La doctrina de Jesús es salvadora en todo tiempo, y cuando veo a esos desgraciados que en vez de meditar en las cosas de Jesús, pasan el tiempo de que disponen en centros donde empieza por estar viciada la atmósfera y acaban por estar viciados hasta los clavos de las paredes; en centros donde se habla de todo me­nos de lo que conviene a la espiritualidad de los reunidos; en cen­tros donde se consume en vicios lo que en ocasiones hace falta pa­ra el sostén de las familias; en centros, en fin, donde bajo la capa de civilización, de moralidad y de cultura, se tiende a la incultura, a la desmoralización y al salvajismo, se me conmueven las entra­ñas y pienso que esos ultrajes al día del Señor y a su doctrina, necesariamente han de tener funestas consecuencias.

Nunca, en parte alguna, dijo Jesús que quedaban remitidos los pecados con la simple confesión. Los que pretenden en el día ser sus discípulos, perdonan todo pecado con tal que se les confíe. Esto es ofender a Dios, pero es apoderarse de la conciencia ajena y tener medios para dominar sobré ella. Así se han hecho los po­derosos. Pero la moral sufre con ello gran quebranto, ya que la misma facilidad que se da para la remisión de los pecados, alienta a cometerlos. Mas, ¿qué importa? piensan ellos. Cuanto mayor sea la carga de conciencia, que sobré nosotros sea depositada, más; grande, más inquebrantable será nuestro poder para tener someti­do al mundo.

¡Ciegos y obstinados! Si esos confesores, en lugar de absol­ver vuestras faltas, os hicieran saber la verdad de las Sagradas Escrituras, cumplirían más bien ellos y seríais vosotros mucho mejores.
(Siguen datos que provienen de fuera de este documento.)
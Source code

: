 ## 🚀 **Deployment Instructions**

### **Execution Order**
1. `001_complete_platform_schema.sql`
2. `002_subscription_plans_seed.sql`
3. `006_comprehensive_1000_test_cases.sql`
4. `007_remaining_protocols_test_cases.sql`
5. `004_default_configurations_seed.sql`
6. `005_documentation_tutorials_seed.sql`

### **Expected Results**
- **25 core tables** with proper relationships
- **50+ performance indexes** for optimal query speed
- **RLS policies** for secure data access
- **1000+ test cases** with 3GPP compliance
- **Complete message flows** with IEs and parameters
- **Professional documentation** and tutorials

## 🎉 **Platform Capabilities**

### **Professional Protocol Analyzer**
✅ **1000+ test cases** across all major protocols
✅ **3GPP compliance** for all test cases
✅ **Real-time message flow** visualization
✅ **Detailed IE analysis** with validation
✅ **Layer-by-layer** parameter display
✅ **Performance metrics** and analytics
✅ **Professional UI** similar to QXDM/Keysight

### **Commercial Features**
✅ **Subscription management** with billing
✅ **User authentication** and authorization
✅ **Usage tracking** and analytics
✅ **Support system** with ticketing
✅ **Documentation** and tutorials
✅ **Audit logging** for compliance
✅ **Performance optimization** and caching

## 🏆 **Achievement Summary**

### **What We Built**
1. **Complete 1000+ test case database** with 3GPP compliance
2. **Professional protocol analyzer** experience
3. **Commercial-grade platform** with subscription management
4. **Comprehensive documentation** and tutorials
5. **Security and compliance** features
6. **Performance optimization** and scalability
Los pecados no se redimen con una simple confesión: hay que pagar ojo por ojo y diente por diente; hay que recoger grano a grano lo que se siembra. ¿Quién es el hombre para juzgar y per­donar al hombre? Bien puede repetirse: ¡Ay de vosotros, escribas y fariseos hipócritas! que cerráis el reino de los cielos delante de los hombres; que ni vosotros entráis ni a los que están entrando. dejáis entrar. (Mateo, XXIII, 13), Día vendrá que, postrados a los pies de vuestra Madre, pedi­réis perdón, porque habréis reconocido vuestras faltas y el daño que hacíais a vuestros hermanos cuando admitíais su dinero por misas y funerales, por novenarios de perdón y por todas las fór­mulas piadosas puestas en práctica para explotar simoniacamente la clausura del infierno, la benignidad del purgatorio y la entrada en el reino de los cielos. ¡Cuánta lástima me dan vuestros extra­víos! Sois tan responsables de los yerros de los hombres como de la pasión y muerte de mi Hijo; porque, así como a éste, cuando os pidió agua para aplacar su sed de justicia, le disteis hiel y vina­gre, así a la humanidad sedienta de religión, cuando os ha pedido verdades espirituales, le habéis dado fórmulas y convencionalis­mos que han redundado en vuestro provecho, pero no en honor de la Ley de Dios.

¡Oh, Padre celestial! Os pido que tendáis los brazos a todos los que persiguen las doctrinas de Jesús, y les abráis los ojos, ha­ciéndoles despertar de su sueño pernicioso y suicida. Ellos, ya lo sabéis, no son responsables de otra cosa que de seguir a sus falsos directores. Inspiradles que los abandonen y vuelvan a la recta vida espiritual. ¡Oh, Señor! Haced que arrepentidos y sumisos caigan a vuestros pies implorando perdón, y que, mediante reen­carnaciones regeneradoras, alcancen la vida esplendente de tas almas puras.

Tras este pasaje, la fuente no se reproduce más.